Could you give the listing again exactly, without its pictures?

§ Records:

+ + + + + + +

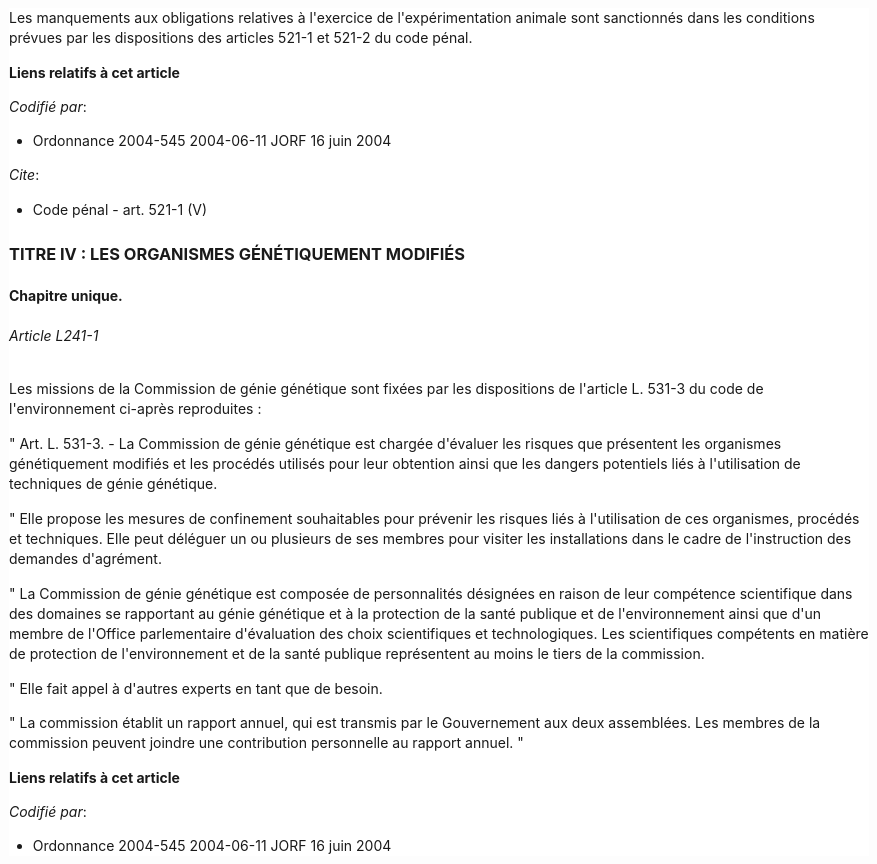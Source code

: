 Les manquements aux obligations relatives à l'exercice de l'expérimentation animale sont sanctionnés dans les conditions
prévues par les dispositions des articles 521-1 et 521-2 du code pénal.

**Liens relatifs à cet article**

_Codifié par_:

  - Ordonnance 2004-545 2004-06-11 JORF 16 juin 2004

_Cite_:

  - Code pénal - art. 521-1 (V)


### TITRE IV : LES ORGANISMES GÉNÉTIQUEMENT MODIFIÉS<a id=36></a>

#### Chapitre unique.<a id=37></a>

###### Article L241-1

Les missions de la Commission de génie génétique sont fixées par les dispositions de l'article L. 531-3 du code de
l'environnement ci-après reproduites :

" Art. L. 531-3. - La Commission de génie génétique est chargée d'évaluer les risques que présentent les organismes
génétiquement modifiés et les procédés utilisés pour leur obtention ainsi que les dangers potentiels liés à l'utilisation de
techniques de génie génétique.

" Elle propose les mesures de confinement souhaitables pour prévenir les risques liés à l'utilisation de ces organismes,
procédés et techniques. Elle peut déléguer un ou plusieurs de ses membres pour visiter les installations dans le cadre de
l'instruction des demandes d'agrément.

" La Commission de génie génétique est composée de personnalités désignées en raison de leur compétence scientifique dans des
domaines se rapportant au génie génétique et à la protection de la santé publique et de l'environnement ainsi que d'un membre
de l'Office parlementaire d'évaluation des choix scientifiques et technologiques. Les scientifiques compétents en matière de
protection de l'environnement et de la santé publique représentent au moins le tiers de la commission.

" Elle fait appel à d'autres experts en tant que de besoin.

" La commission établit un rapport annuel, qui est transmis par le Gouvernement aux deux assemblées. Les membres de la
commission peuvent joindre une contribution personnelle au rapport annuel. "

**Liens relatifs à cet article**

_Codifié par_:

  - Ordonnance 2004-545 2004-06-11 JORF 16 juin 2004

+ + + + + + +

§ Solution for this task:
Source code

: Les manquements aux obligations relatives à l'exercice de l'expérimentation animale sont sanctionnés dans les conditions
prévues par les dispositions des articles 521-1 et 521-2 du code pénal.

**Liens relatifs à cet article**

_Codifié par_:

  - Ordonnance 2004-545 2004-06-11 JORF 16 juin 2004

_Cite_:

  - Code pénal - art. 521-1 (V)


### TITRE IV : LES ORGANISMES GÉNÉTIQUEMENT MODIFIÉS<a id=36></a>

#### Chapitre unique.<a id=37></a>

###### Article L241-1

Les missions de la Commission de génie génétique sont fixées par les dispositions de l'article L. 531-3 du code de
l'environnement ci-après reproduites :

" Art. L. 531-3. - La Commission de génie génétique est chargée d'évaluer les risques que présentent les organismes
génétiquement modifiés et les procédés utilisés pour leur obtention ainsi que les dangers potentiels liés à l'utilisation de
techniques de génie génétique.

" Elle propose les mesures de confinement souhaitables pour prévenir les risques liés à l'utilisation de ces organismes,
procédés et techniques. Elle peut déléguer un ou plusieurs de ses membres pour visiter les installations dans le cadre de
l'instruction des demandes d'agrément.

" La Commission de génie génétique est composée de personnalités désignées en raison de leur compétence scientifique dans des
domaines se rapportant au génie génétique et à la protection de la santé publique et de l'environnement ainsi que d'un membre
de l'Office parlementaire d'évaluation des choix scientifiques et technologiques. Les scientifiques compétents en matière de
protection de l'environnement et de la santé publique représentent au moins le tiers de la commission.

" Elle fait appel à d'autres experts en tant que de besoin.

" La commission établit un rapport annuel, qui est transmis par le Gouvernement aux deux assemblées. Les membres de la
commission peuvent joindre une contribution personnelle au rapport annuel. "

**Liens relatifs à cet article**

_Codifié par_:

  - Ordonnance 2004-545 2004-06-11 JORF 16 juin 2004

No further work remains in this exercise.